*** Opening of Provided data ***
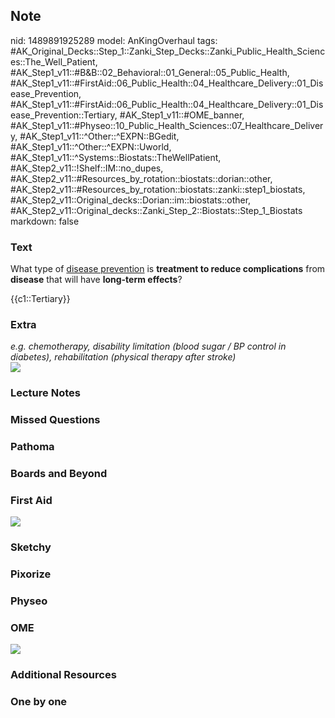 ## Note
nid: 1489891925289
model: AnKingOverhaul
tags: #AK_Original_Decks::Step_1::Zanki_Step_Decks::Zanki_Public_Health_Sciences::The_Well_Patient, #AK_Step1_v11::#B&B::02_Behavioral::01_General::05_Public_Health, #AK_Step1_v11::#FirstAid::06_Public_Health::04_Healthcare_Delivery::01_Disease_Prevention, #AK_Step1_v11::#FirstAid::06_Public_Health::04_Healthcare_Delivery::01_Disease_Prevention::Tertiary, #AK_Step1_v11::#OME_banner, #AK_Step1_v11::#Physeo::10_Public_Health_Sciences::07_Healthcare_Delivery, #AK_Step1_v11::^Other::^EXPN::BGedit, #AK_Step1_v11::^Other::^EXPN::Uworld, #AK_Step1_v11::^Systems::Biostats::TheWellPatient, #AK_Step2_v11::!Shelf::IM::no_dupes, #AK_Step2_v11::#Resources_by_rotation::biostats::dorian::other, #AK_Step2_v11::#Resources_by_rotation::biostats::zanki::step1_biostats, #AK_Step2_v11::Original_decks::Dorian::im::biostats::other, #AK_Step2_v11::Original_decks::Zanki_Step_2::Biostats::Step_1_Biostats
markdown: false

### Text
What type of <u>disease prevention</u> is <b>treatment to reduce
complications</b> from <b>disease</b> that will have <b>long-term
effects</b>?
<div>
  {{c1::Tertiary}}
</div>

### Extra
<div>
  <i>e.g. chemotherapy, disability limitation (blood sugar / BP
  control in diabetes), rehabilitation (physical therapy after
  stroke)</i>
</div>
<div><img src="paste-72520522792961.jpg"></div>

### Lecture Notes


### Missed Questions


### Pathoma


### Boards and Beyond


### First Aid
<img src="tmpyk5ZVU.png">

### Sketchy


### Pixorize


### Physeo


### OME
<div class="ome-widget">
  <a href="https://onlinemeded.org?ref=anki"><img src=
  "_OME_AnkiFlashcards_General_4.png"></a>
</div>

### Additional Resources


### One by one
*** Close of Provided data ***
• **Instructions to follow**
Among the lines of the data, identify those with the word "Tertiary". Copy each of them.

• **Result for this task**
tags: #AK_Original_Decks::Step_1::Zanki_Step_Decks::Zanki_Public_Health_Sciences::The_Well_Patient, #AK_Step1_v11::#B&B::02_Behavioral::01_General::05_Public_Health, #AK_Step1_v11::#FirstAid::06_Public_Health::04_Healthcare_Delivery::01_Disease_Prevention, #AK_Step1_v11::#FirstAid::06_Public_Health::04_Healthcare_Delivery::01_Disease_Prevention::Tertiary, #AK_Step1_v11::#OME_banner, #AK_Step1_v11::#Physeo::10_Public_Health_Sciences::07_Healthcare_Delivery, #AK_Step1_v11::^Other::^EXPN::BGedit, #AK_Step1_v11::^Other::^EXPN::Uworld, #AK_Step1_v11::^Systems::Biostats::TheWellPatient, #AK_Step2_v11::!Shelf::IM::no_dupes, #AK_Step2_v11::#Resources_by_rotation::biostats::dorian::other, #AK_Step2_v11::#Resources_by_rotation::biostats::zanki::step1_biostats, #AK_Step2_v11::Original_decks::Dorian::im::biostats::other, #AK_Step2_v11::Original_decks::Zanki_Step_2::Biostats::Step_1_Biostats
  {{c1::Tertiary}}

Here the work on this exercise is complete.